Authors

Alexander Schmalenberger, LL.B.

Knowledge Lawyer

Hamburg

Dr. Jakob Horn, LL.M. (Harvard)

Associate

Berlin

Authors

Alexander Schmalenberger, LL.B.

Knowledge Lawyer

Hamburg

Dr. Jakob Horn, LL.M. (Harvard)

Associate

Berlin

1 July 2025

Training of AI models with user data - Decision of the Higher Regional Court of Cologne in the Meta case

Briefing

Meta - Operator of Facebook and Instagram in particular - has been using public user data to train its own artificial intelligence (AI) models since 27 May 2025. In particular, the NRW Consumer Rights Organisation (VZ NRW) raised data protection concerns. It therefore wanted to prohibit Meta from using the user data for AI training by means of a temporary injunction.

The Higher Regional Court (OLG) of Cologne dismissed the application for the injunction on 23 May 2025 (TW reported).
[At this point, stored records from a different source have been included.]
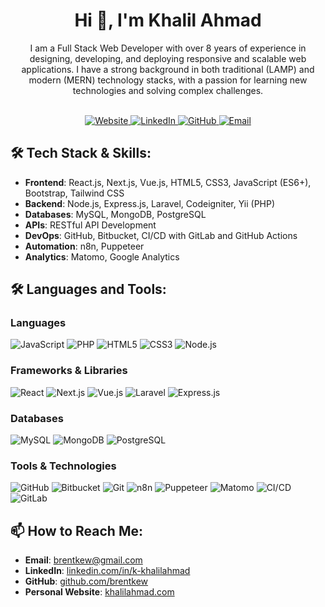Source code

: <h1 align="center">Hi 👋, I'm Khalil Ahmad</h1>
<p align="center">
I am a Full Stack Web Developer with over 8 years of experience in designing, developing, and deploying responsive and scalable web applications. I have a strong background in both traditional (LAMP) and modern (MERN) technology stacks, with a passion for learning new technologies and solving complex challenges.</br></br>
</p>

<p align="center">
    <a href="https://khalilahmad.com" target="_blank">
        <img src="https://img.shields.io/badge/Website-000000?style=for-the-badge&logo=google-chrome&logoColor=white" alt="Website" />
    </a>
    <a href="https://www.linkedin.com/in/khalil-ahmad/" target="_blank">
        <img src="https://img.shields.io/badge/LinkedIn-0077B5?style=for-the-badge&logo=linkedin&logoColor=white" alt="LinkedIn" />
    </a>
    <a href="https://github.com/brentkew" target="_blank">
        <img src="https://img.shields.io/badge/GitHub-181717?style=for-the-badge&logo=github&logoColor=white" alt="GitHub" />
    </a>
    <a href="mailto:brentkew@gmail.com" target="_blank">
        <img src="https://img.shields.io/badge/Email-D14836?style=for-the-badge&logo=gmail&logoColor=white" alt="Email" />
    </a>
</p>

## 🛠️ Tech Stack & Skills:
- **Frontend**: React.js, Next.js, Vue.js, HTML5, CSS3, JavaScript (ES6+), Bootstrap, Tailwind CSS
- **Backend**: Node.js, Express.js, Laravel, Codeigniter, Yii (PHP)
- **Databases**: MySQL, MongoDB, PostgreSQL
- **APIs**: RESTful API Development
- **DevOps**: GitHub, Bitbucket, CI/CD with GitLab and GitHub Actions
- **Automation**: n8n, Puppeteer
- **Analytics**: Matomo, Google Analytics

## 🛠️ Languages and Tools:

### Languages
![JavaScript](https://img.shields.io/badge/JavaScript-F7DF1E?style=for-the-badge&logo=javascript&logoColor=black)
![PHP](https://img.shields.io/badge/PHP-777BB4?style=for-the-badge&logo=php&logoColor=white)
![HTML5](https://img.shields.io/badge/HTML5-E34F26?style=for-the-badge&logo=html5&logoColor=white)
![CSS3](https://img.shields.io/badge/CSS3-1572B6?style=for-the-badge&logo=css3&logoColor=white)
![Node.js](https://img.shields.io/badge/Node.js-339933?style=for-the-badge&logo=node-dot-js&logoColor=white)

### Frameworks & Libraries
![React](https://img.shields.io/badge/React-61DAFB?style=for-the-badge&logo=react&logoColor=black)
![Next.js](https://img.shields.io/badge/Next.js-000000?style=for-the-badge&logo=next-dot-js&logoColor=white)
![Vue.js](https://img.shields.io/badge/Vue.js-4FC08D?style=for-the-badge&logo=vue-dot-js&logoColor=white)
![Laravel](https://img.shields.io/badge/Laravel-FF2D20?style=for-the-badge&logo=laravel&logoColor=white)
![Express.js](https://img.shields.io/badge/Express.js-000000?style=for-the-badge&logo=express&logoColor=white)

### Databases
![MySQL](https://img.shields.io/badge/MySQL-4479A1?style=for-the-badge&logo=mysql&logoColor=white)
![MongoDB](https://img.shields.io/badge/MongoDB-47A248?style=for-the-badge&logo=mongodb&logoColor=white)
![PostgreSQL](https://img.shields.io/badge/PostgreSQL-336791?style=for-the-badge&logo=postgresql&logoColor=white)

### Tools & Technologies
![GitHub](https://img.shields.io/badge/GitHub-181717?style=for-the-badge&logo=github&logoColor=white)
![Bitbucket](https://img.shields.io/badge/Bitbucket-0052CC?style=for-the-badge&logo=bitbucket&logoColor=white)
![Git](https://img.shields.io/badge/Git-F05032?style=for-the-badge&logo=git&logoColor=white)
![n8n](https://img.shields.io/badge/n8n-0c6fb6?style=for-the-badge&logo=n8n&logoColor=white)
![Puppeteer](https://img.shields.io/badge/Puppeteer-40B5A4?style=for-the-badge&logo=puppeteer&logoColor=white)
![Matomo](https://img.shields.io/badge/Matomo-6E71A0?style=for-the-badge&logo=matomo&logoColor=white)
![CI/CD](https://img.shields.io/badge/CI/CD-004880?style=for-the-badge&logo=github-actions&logoColor=white)
![GitLab](https://img.shields.io/badge/GitLab-330F63?style=for-the-badge&logo=gitlab&logoColor=white)

## 📫 How to Reach Me:
- **Email**: [brentkew@gmail.com](mailto:brentkew@gmail.com)
- **LinkedIn**: [linkedin.com/in/k-khalilahmad](https://www.linkedin.com/in/k-khalilahmad/)
- **GitHub**: [github.com/brentkew](https://github.com/brentkew)
- **Personal Website**: [khalilahmad.com](https://khalilahmad.com)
The reasons for the decision have now been published. The reasoning contains important points of reference for all companies that want to train an AI with the help of user or customer data.

Legal background

Anyone who processes personal data such as posts on Facebook requires a legal basis. Training an AI also constitutes such data processing. Meta bases its AI training on its "legitimate interest", namely the economic interest in developing and marketing a new AI product - more precisely, a conversation assistant.

The NRW Consumer Rights Organisation objected to this assessment. It took the view that the legitimate interest here was not sufficient to justify the data processing. In addition, Meta also processed so-called health data during the AI training, which was not permitted without express consent. In addition, the consumer advice centre argued that there was a violation of the Digital Markets Act, as Meta was unlawfully combining user data.
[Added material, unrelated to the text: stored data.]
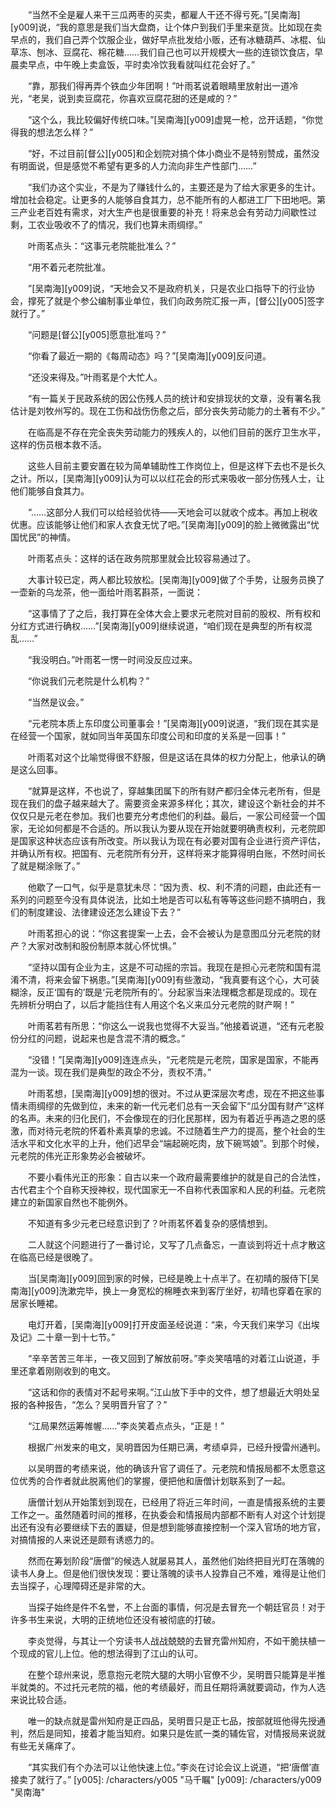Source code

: 　　“当然不全是雇人来干三瓜两枣的买卖，都雇人干还不得亏死。”[吴南海][y009]说，“我的意思是我们当大盘商，让个体户到我们手里来趸货。比如现在卖早点的，我们自己弄个饮服企业，做好早点批发给小贩，还有冰糖葫芦、冰棍、仙草冻、刨冰、豆腐花、棉花糖……我们自己也可以开规模大一些的连锁饮食店，早晨卖早点，中午晚上卖盒饭，平时卖冷饮我看就叫红花会好了。”

　　“靠，那我们得再弄个铁血少年团啊！”叶雨茗说着眼睛里放射出一道冷光，“老吴，说到卖豆腐花，你喜欢豆腐花甜的还是咸的？”

　　“这个么，我比较偏好传统口味。”[吴南海][y009]虚晃一枪，岔开话题，“你觉得我的想法怎么样？”

　　“好，不过目前[督公][y005]和企划院对搞个体小商业不是特别赞成，虽然没有明面说，但是感觉不希望有更多的人力流向非生产性部门……”

　　“我们办这个实业，不是为了赚钱什么的，主要还是为了给大家更多的生计。增加社会稳定。让更多的人能够自食其力，总不能所有的人都进工厂下田地吧。第三产业老百姓有需求，对大生产也是很重要的补充！将来总会有劳动力间歇性过剩，工农业吸收不了的情况，我们也算未雨绸缪。”

　　叶雨茗点头：“这事元老院能批准么？”

　　“用不着元老院批准。

　　”[吴南海][y009]说，“天地会又不是政府机关，只是农业口指导下的行业协会，撑死了就是个参公编制事业单位，我们向政务院汇报一声，[督公][y005]签字就行了。”

　　“问题是[督公][y005]愿意批准吗？”

　　“你看了最近一期的《每周动态》吗？”[吴南海][y009]反问道。

　　“还没来得及。”叶雨茗是个大忙人。

　　“有一篇关于民政系统的因公伤残人员的统计和安排现状的文章，没有署名我估计是刘牧州写的。现在工伤和战伤伤愈之后，部分丧失劳动能力的土著有不少。”

　　在临高是不存在完全丧失劳动能力的残疾人的，以他们目前的医疗卫生水平，这样的伤员根本救不活。

　　这些人目前主要安置在较为简单辅助性工作岗位上，但是这样下去也不是长久之计。所以，[吴南海][y009]认为可以以红花会的形式来吸收一部分伤残人士，让他们能够自食其力。

　　“……这部分人我们可以给经验优待——天地会可以就收个成本。再加上税收优惠。应该能够让他们和家人衣食无忧了吧。”[吴南海][y009]的脸上微微露出“忧国忧民”的神情。

　　叶雨茗点头：这样的话在政务院那里就会比较容易通过了。

　　大事计较已定，两人都比较放松。[吴南海][y009]做了个手势，让服务员换了一壶新的乌龙茶，他一面给叶雨茗斟茶，一面说：

　　“这事情了了之后，我打算在全体大会上要求元老院对目前的股权、所有权和分红方式进行确权……”[吴南海][y009]继续说道，“咱们现在是典型的所有权混乱……”

　　“我没明白。”叶雨茗一愣一时间没反应过来。

　　“你说我们元老院是什么机构？”

　　“当然是议会。”

　　“元老院本质上东印度公司董事会！”[吴南海][y009]说道，“我们现在其实是在经营一个国家，就如同当年英国东印度公司和印度的关系是一回事！”

　　叶雨茗对这个比喻觉得很不舒服，但是这话在具体的权力分配上，他承认的确是这么回事。

　　“就算是这样，不也说了，穿越集团属下的所有财产都归全体元老所有，但是现在我们的盘子越来越大了。需要资金来源多样化；其次，建设这个新社会的并不仅仅只是元老在参加。我们也要充分考虑他们的利益。最后，一家公司经营一个国家，无论如何都是不合适的。所以我认为要从现在开始就要明确责权利，元老院即是国家这种状态应该有所改变。所以我认为现在有必要对国有企业进行资产评估，并确认所有权。把国有、元老院所有分开，这样将来才能算得明白账，不然时间长了就是糊涂账了。”

　　他歇了一口气，似乎是意犹未尽：“因为责、权、利不清的问题，由此还有一系列的问题至今没有具体说法，比如土地是否可以私有等等这些问题不搞明白，我们的制度建设、法律建设还怎么建设下去？”

　　叶雨茗担心的说：“你这套提案一上去，会不会被认为是意图瓜分元老院的财产？大家对改制和股份制原本就心怀忧惧。”

　　“坚持以国有企业为主，这是不可动摇的宗旨。我现在是担心元老院和国有混淆不清，将来会留下祸患。”[吴南海][y009]有些激动，“我真要有这个心，大可装糊涂，反正‘国有的’既是‘元老院所有的’。分起家当来法理概念都是现成的。现在先辨析分明白了，以后才能挡住有人用这个名义来瓜分元老院的财产啊！”

　　叶雨茗若有所思：“你这么一说我也觉得不大妥当。”他接着说道，“还有元老股份分红的问题，说起来也是含混不清的概念。”

　　“没错！”[吴南海][y009]连连点头，“元老院是元老院，国家是国家，不能再混为一谈。现在我们是典型的政企不分，责权不清。”

　　叶雨茗想，[吴南海][y009]想的很对。不过从更深层次考虑，现在不把这些事情未雨绸缪的先做到位，未来的新一代元老们总有一天会留下“瓜分国有财产”这样的名声。未来的归化民们，不会像现在的归化民那样，因为有着近乎再造之恩的感激，而对待元老院的怀着朴素真挚的忠诚。不过随着生产力的提高，整个社会的生活水平和文化水平的上升，他们迟早会“端起碗吃肉，放下碗骂娘”。到那个时候，元老院的伟光正形象势必会被破坏。

　　不要小看伟光正的形象：自古以来一个政府最需要维护的就是自己的合法性，古代君主个个自称天授神权，现代国家无一不自称代表国家和人民的利益。元老院建立的新国家自然也不能例外。

　　不知道有多少元老已经意识到了？叶雨茗怀着复杂的感情想到。

　　二人就这个问题进行了一番讨论，又写了几点备忘，一直谈到将近十点才散这在临高已经是很晚了。

　　当[吴南海][y009]回到家的时候，已经是晚上十点半了。在初晴的服侍下[吴南海][y009]洗漱完毕，换上一身宽松的棉睡衣来到客厅坐好，初晴也穿着在家的居家长睡裙。

　　电灯开着，[吴南海][y009]打开皮面圣经说道：“来，今天我们来学习《出埃及记》二十章一到十七节。”

　　“辛辛苦苦三年半，一夜又回到了解放前呀。”李炎笑嘻嘻的对着江山说道，手里还拿着刚刚收到的电文。

　　“这话和你的表情对不起号来啊。”江山放下手中的文件，想了想最近大明处呈报的各种报告，“怎么？吴明晋升官了？”

　　“江局果然运筹帷幄……”李炎笑着点点头，“正是！”

　　根据广州发来的电文，吴明晋因为任期已满，考绩卓异，已经升授雷州通判。

　　以吴明晋的考绩来说，他的确该升官了调任了。元老院和情报局都不太愿意这位优秀的合作者就此脱离他们的掌握，便把他和唐僧计划联系到了一起。

　　唐僧计划从开始策划到现在，已经用了将近三年时间，一直是情报系统的主要工作之一。虽然随着时间的推移，在执委会和情报局内部都不断有人对这个计划提出还有没有必要继续下去的置疑，但是想到能够直接控制一个深入官场的地方官，对搞情报的人来说还是颇有诱惑力的。

　　然而在筹划阶段“唐僧”的候选人就屡易其人，虽然他们始终把目光盯在落魄的读书人身上。但是他们很快发现：要让落魄的读书人投靠自己不难，难得是让他们去当探子，心理障碍还是非常的大。

　　当探子始终是件不名誉，不上台面的事情，何况是去冒充一个朝廷官员！对于许多书生来说，大明的正统地位还没有被彻底的打破。

　　李炎觉得，与其让一个穷读书人战战兢兢的去冒充雷州知府，不如干脆扶植一个现成的官儿上位。他的想法得到了江山的认可。

　　在整个琼州来说，愿意抱元老院大腿的大明小官僚不少，吴明晋只能算是半推半就类的。不过托元老院的福，他的考绩最好，而且任期将满就要调动，作为人选来说比较合适。

　　唯一的缺点就是雷州知府是正四品，吴明晋只是正七品，按部就班他得先授通判，然后是同知，接着才能当知府。如果只是佐贰一类的辅佐官，对情报局来说就有些无关痛痒了。

　　“其实我们有个办法可以让他快速上位。”李炎在讨论会议上说道，“把‘唐僧’直接卖了就行了。”
[y005]: /characters/y005 "马千瞩"
[y009]: /characters/y009 "吴南海"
The OLG rejected the concerns of the consumer advice centre and upheld Meta's legal assessment.

What companies need to know now

The OLG's decision offers opportunities for companies that want to train AI models with user data - and not just for social networks. The decision strengthens the legal position when training AI models with user data.

In particular, the court has now established that AI training with user data can be a legitimate interest of companies. The court also refers to the AI Act - the central regulation of AI in the EU - which itself refers to the need to train AI models with huge amounts of data.
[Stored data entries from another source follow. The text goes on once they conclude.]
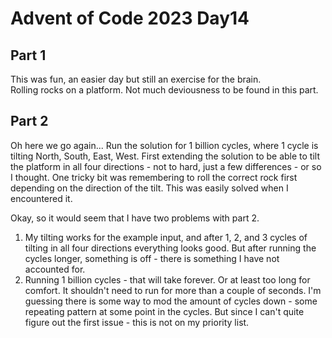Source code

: # Advent of Code 2023 Day14  

## Part 1  

This was fun, an easier day but still an exercise for the brain.  
Rolling rocks on a platform. Not much deviousness to be found in this part.  

## Part 2  

Oh here we go again... Run the solution for 1 billion cycles, where 1 cycle is tilting North, South, East, West.
First extending the solution to be able to tilt the platform in all four directions - not to hard, just a few differences - or so I thought. One tricky bit was remembering to roll the correct rock first depending on the direction of the tilt. This was easily solved when I encountered it.   

Okay, so it would seem that I have two problems with part 2.  
1. My tilting works for the example input, and after 1, 2, and 3 cycles of tilting in all four directions everything looks good. But after running the cycles longer, something is off - there is something I have not accounted for.  
2. Running 1 billion cycles - that will take forever. Or at least too long for comfort. It shouldn't need to run for more than a couple of seconds. I'm guessing there is some way to mod the amount of cycles down - some repeating pattern at some point in the cycles. But since I can't quite figure out the first issue - this is not on my priority list.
At the same time, the judgement does not grant a "free pass" for AI training. Rather, the OLG emphasises that companies must formulate their legitimate interest "sufficiently clearly and precisely" and that this interest must be real. Furthermore, companies must demonstrate that it is necessary to process the personal data in order to fulfil the interest. There must therefore be no less intrusive, equally suitable alternatives to the use of user data. Meta, for example, was able to credibly demonstrate that it had examined alternatives, such as the use of synthetic data, but that these were not equally suitable.

In addition, the legitimate interest must be weighed against the interests of the data subjects. Meta has taken various measures here to ensure the protection of the data subjects. For example, Meta has de-identified the data, i.e. removed direct identifiers such as name or telephone number from the data and granted the data subjects an effective right of objection before the start of the AI training. Furthermore, Meta only uses public user data, i.e. data that could be used by anyone anyway. It would therefore not be so serious if the AI were to reproduce this data later.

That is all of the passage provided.